The pressure of what is, in effect, a sophomore record following a hit single was almost inevitable. Universal's expectations and the band's own ambitions have already led to some conflict over Division, and the band still hasn't settled on a single, even though one is due to hit radio in January.

“We definitely felt the pressure,” Wantland says. “Not only because the label was throwing a fit about hits, which we weren't really sure how to take because we've never tried to write one—we just try to write songs we would want to hear. More of the pressure was internal, trying to push ourselves to grow beyond what we've already done, as musicians and people.... You know, there's a lot of debate [about the single] between not only us as a band, but everyone that works at our label, and at first we thought it was almost a bad thing. But then we kind of realized it's not really a problem to have, like, 10 different opinions, because that means people like a lot of different things on the record, and we have more options, and options are always a good thing.”

Despite their big-league success, 10 Years has maintained a surprisingly low profile in its hometown.
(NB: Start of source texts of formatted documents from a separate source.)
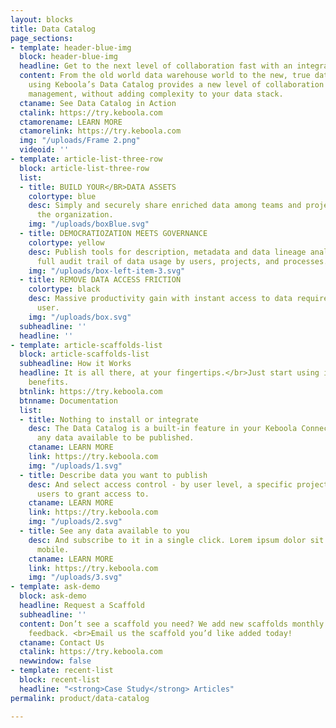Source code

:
 ```yaml
---
layout: blocks
title: Data Catalog
page_sections:
- template: header-blue-img
  block: header-blue-img
  headline: Get to the next level of collaboration fast with an integrated Data Catalog
  content: From the old world data warehouse world to the new, true data-centric -
    using Keboola’s Data Catalog provides a new level of collaboration and data asset
    management, without adding complexity to your data stack.
  ctaname: See Data Catalog in Action
  ctalink: https://try.keboola.com
  ctamorename: LEARN MORE
  ctamorelink: https://try.keboola.com
  img: "/uploads/Frame 2.png"
  videoid: ''
- template: article-list-three-row
  block: article-list-three-row
  list:
  - title: BUILD YOUR</BR>DATA ASSETS
    colortype: blue
    desc: Simply and securely share enriched data among teams and projects within
      the organization.
    img: "/uploads/boxBlue.svg"
  - title: DEMOCRATIOZATION MEETS GOVERNANCE
    colortype: yellow
    desc: Publish tools for description, metadata and data lineage analysis with a
      full audit trail of data usage by users, projects, and processes.
    img: "/uploads/box-left-item-3.svg"
  - title: REMOVE DATA ACCESS FRICTION
    colortype: black
    desc: Massive productivity gain with instant access to data required by any empowered
      user.
    img: "/uploads/box.svg"
  subheadline: ''
  headline: ''
- template: article-scaffolds-list
  block: article-scaffolds-list
  subheadline: How it Works
  headline: It is all there, at your fingertips.</br>Just start using it and get the
    benefits.
  btnlink: https://try.keboola.com
  btnname: Documentation
  list:
  - title: Nothing to install or integrate
    desc: The Data Catalog is a built-in feature in your Keboola Connection, with
      any data available to be published.
    ctaname: LEARN MORE
    link: https://try.keboola.com
    img: "/uploads/1.svg"
  - title: Describe data you want to publish
    desc: And select access control - by user level, a specific project or specific
      users to grant access to.
    ctaname: LEARN MORE
    link: https://try.keboola.com
    img: "/uploads/2.svg"
  - title: See any data available to you
    desc: And subscribe to it in a single click. Lorem ipsum dolor sit mat fermentum
      mobile.
    ctaname: LEARN MORE
    link: https://try.keboola.com
    img: "/uploads/3.svg"
- template: ask-demo
  block: ask-demo
  headline: Request a Scaffold
  subheadline: ''
  content: Don’t see a scaffold you need? We add new scaffolds monthly based on customer
    feedback. <br>Email us the scaffold you’d like added today!
  ctaname: Contact Us
  ctalink: https://try.keboola.com
  newwindow: false
- template: recent-list
  block: recent-list
  headline: "<strong>Case Study</strong> Articles"
permalink: product/data-catalog

---
```

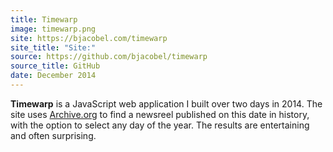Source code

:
 ```yaml
---
title: Timewarp
image: timewarp.png
site: https://bjacobel.com/timewarp
site_title: "Site:"
source: https://github.com/bjacobel/timewarp
source_title: GitHub
date: December 2014
---
```


**Timewarp** is a JavaScript web application I built over two days in 2014. The site uses [Archive.org](https://archive.org) to find a newsreel published on this date in history, with the option to select any day of the year. The results are entertaining and often surprising.
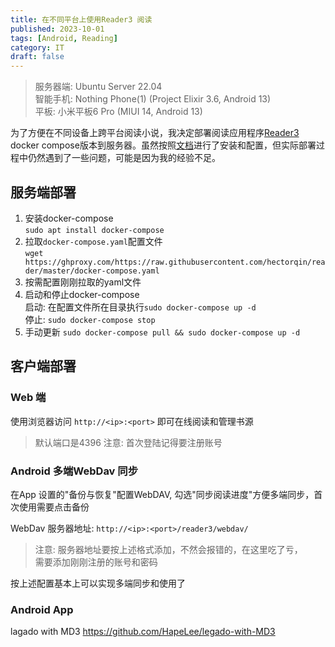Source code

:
 ```yaml
---
title: 在不同平台上使用Reader3 阅读
published: 2023-10-01
tags: [Android, Reading]
category: IT
draft: false
---
```

> 服务器端: Ubuntu Server 22.04  
> 智能手机: Nothing Phone(1) (Project Elixir 3.6, Android 13)  
> 平板: 小米平板6 Pro (MIUI 14, Android 13)  

为了方便在不同设备上跨平台阅读小说，我决定部署阅读应用程序[Reader3](https://github.com/hectorqin/reader/) docker compose版本到服务器。虽然按照[文档](https://github.com/hectorqin/reader/blob/master/doc.md)进行了安装和配置，但实际部署过程中仍然遇到了一些问题，可能是因为我的经验不足。

## 服务端部署
1. 安装docker-compose  
`sudo apt install docker-compose`
2. 拉取`docker-compose.yaml`配置文件  
`wget https://ghproxy.com/https://raw.githubusercontent.com/hectorqin/reader/master/docker-compose.yaml`
3. 按需配置刚刚拉取的yaml文件  
4. 启动和停止docker-compose  
启动: 在配置文件所在目录执行`sudo docker-compose up -d`  
停止: `sudo docker-compose stop`
5. 手动更新
`sudo docker-compose pull && sudo docker-compose up -d`

## 客户端部署
### Web 端
使用浏览器访问 `http://<ip>:<port>` 即可在线阅读和管理书源
> 默认端口是4396
> 注意: 首次登陆记得要注册账号

### Android 多端WebDav 同步
在App 设置的"备份与恢复"配置WebDAV, 勾选"同步阅读进度"方便多端同步，首次使用需要点击备份  

WebDav 服务器地址: `http://<ip>:<port>/reader3/webdav/`
> 注意: 服务器地址要按上述格式添加，不然会报错的，在这里吃了亏，  
> 需要添加刚刚注册的账号和密码  

按上述配置基本上可以实现多端同步和使用了

### Android App 

lagado with MD3 https://github.com/HapeLee/legado-with-MD3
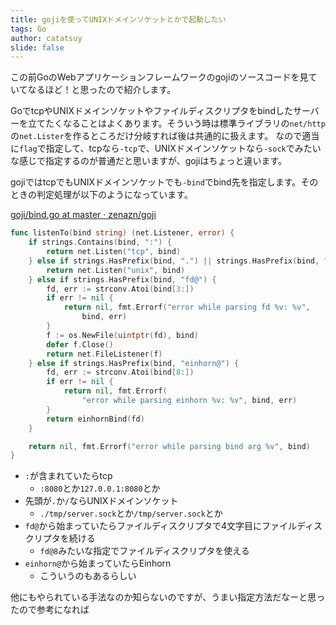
 ```yaml
---
title: gojiを使ってUNIXドメインソケットとかで起動したい
tags: Go
author: catatsuy
slide: false
---
```


この前GoのWebアプリケーションフレームワークのgojiのソースコードを見ていてなるほど！と思ったので紹介します。

GoでtcpやUNIXドメインソケットやファイルディスクリプタをbindしたサーバーを立てたくなることはよくあります。そういう時は標準ライブラリの`net/http`の`net.Lister`を作るところだけ分岐すれば後は共通的に扱えます。
なので適当に`flag`で指定して、tcpなら`-tcp`で、UNIXドメインソケットなら`-sock`でみたいな感じで指定するのが普通だと思いますが、gojiはちょっと違います。

gojiではtcpでもUNIXドメインソケットでも`-bind`でbind先を指定します。そのときの判定処理が以下のようになっています。

[goji/bind.go at master · zenazn/goji](https://github.com/zenazn/goji/blob/master/bind/bind.go#L89-L113)

```go
func listenTo(bind string) (net.Listener, error) {
	if strings.Contains(bind, ":") {
		return net.Listen("tcp", bind)
	} else if strings.HasPrefix(bind, ".") || strings.HasPrefix(bind, "/") {
		return net.Listen("unix", bind)
	} else if strings.HasPrefix(bind, "fd@") {
		fd, err := strconv.Atoi(bind[3:])
		if err != nil {
			return nil, fmt.Errorf("error while parsing fd %v: %v",
				bind, err)
		}
		f := os.NewFile(uintptr(fd), bind)
		defer f.Close()
		return net.FileListener(f)
	} else if strings.HasPrefix(bind, "einhorn@") {
		fd, err := strconv.Atoi(bind[8:])
		if err != nil {
			return nil, fmt.Errorf(
				"error while parsing einhorn %v: %v", bind, err)
		}
		return einhornBind(fd)
	}

	return nil, fmt.Errorf("error while parsing bind arg %v", bind)
}
```

  * `:`が含まれていたらtcp
    * `:8080`とか`127.0.0.1:8080`とか
  * 先頭が`.`か`/`ならUNIXドメインソケット
    * `./tmp/server.sock`とか`/tmp/server.sock`とか
  * `fd@`から始まっていたらファイルディスクリプタで4文字目にファイルディスクリプタを続ける
    * `fd@8`みたいな指定でファイルディスクリプタを使える
  * `einhorn@`から始まっていたらEinhorn
    * こういうのもあるらしい

他にもやられている手法なのか知らないのですが、うまい指定方法だなーと思ったので参考になれば


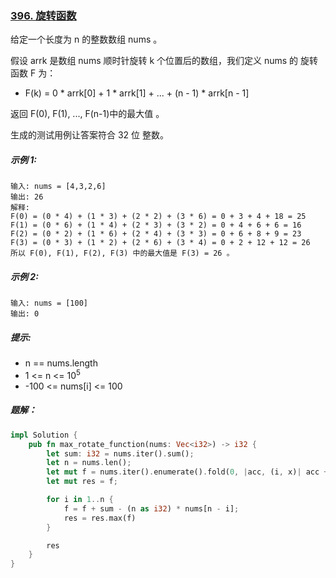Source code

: ### [396. 旋转函数](https://leetcode.cn/problems/rotate-function/)
给定一个长度为 n 的整数数组 nums 。

假设 arrk 是数组 nums 顺时针旋转 k 个位置后的数组，我们定义 nums 的 旋转函数  F 为：

- F(k) = 0 * arrk[0] + 1 * arrk[1] + ... + (n - 1) * arrk[n - 1]

返回 F(0), F(1), ..., F(n-1)中的最大值 。

生成的测试用例让答案符合 32 位 整数。



##### 示例 1:
```
输入: nums = [4,3,2,6]
输出: 26
解释:
F(0) = (0 * 4) + (1 * 3) + (2 * 2) + (3 * 6) = 0 + 3 + 4 + 18 = 25
F(1) = (0 * 6) + (1 * 4) + (2 * 3) + (3 * 2) = 0 + 4 + 6 + 6 = 16
F(2) = (0 * 2) + (1 * 6) + (2 * 4) + (3 * 3) = 0 + 6 + 8 + 9 = 23
F(3) = (0 * 3) + (1 * 2) + (2 * 6) + (3 * 4) = 0 + 2 + 12 + 12 = 26
所以 F(0), F(1), F(2), F(3) 中的最大值是 F(3) = 26 。
```

##### 示例 2:
```
输入: nums = [100]
输出: 0
```

##### 提示:
- n == nums.length
- 1 <= n <= 10<sup>5</sup>
- -100 <= nums[i] <= 100

##### 题解：
```rust
impl Solution {
    pub fn max_rotate_function(nums: Vec<i32>) -> i32 {
        let sum: i32 = nums.iter().sum();
        let n = nums.len();
        let mut f = nums.iter().enumerate().fold(0, |acc, (i, x)| acc + (i as i32) * x);
        let mut res = f;

        for i in 1..n {
            f = f + sum - (n as i32) * nums[n - i];
            res = res.max(f)
        }

        res
    }
}
```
Local media covered them when they signed with Universal, and WNFZ supported “Wasteland.” But much of the group's hometown following remains grassroots, built around MySpace updates, message boards, and word-of-mouth.

“You know, Knoxville is still really good to us,” Wantland says. “I think it might be due to the fact that we hang out in the same circles and the same places we always have. We haven't treated the town any different so I think they return the favor.... We spend all our downtime here. As a band, we will always be located out of Knoxville. It's our home. There is a whole huge world out there and it seems to me it's kind of a shame not to explore it, but as long as there is a 10 Years, I and everyone will be right here together.”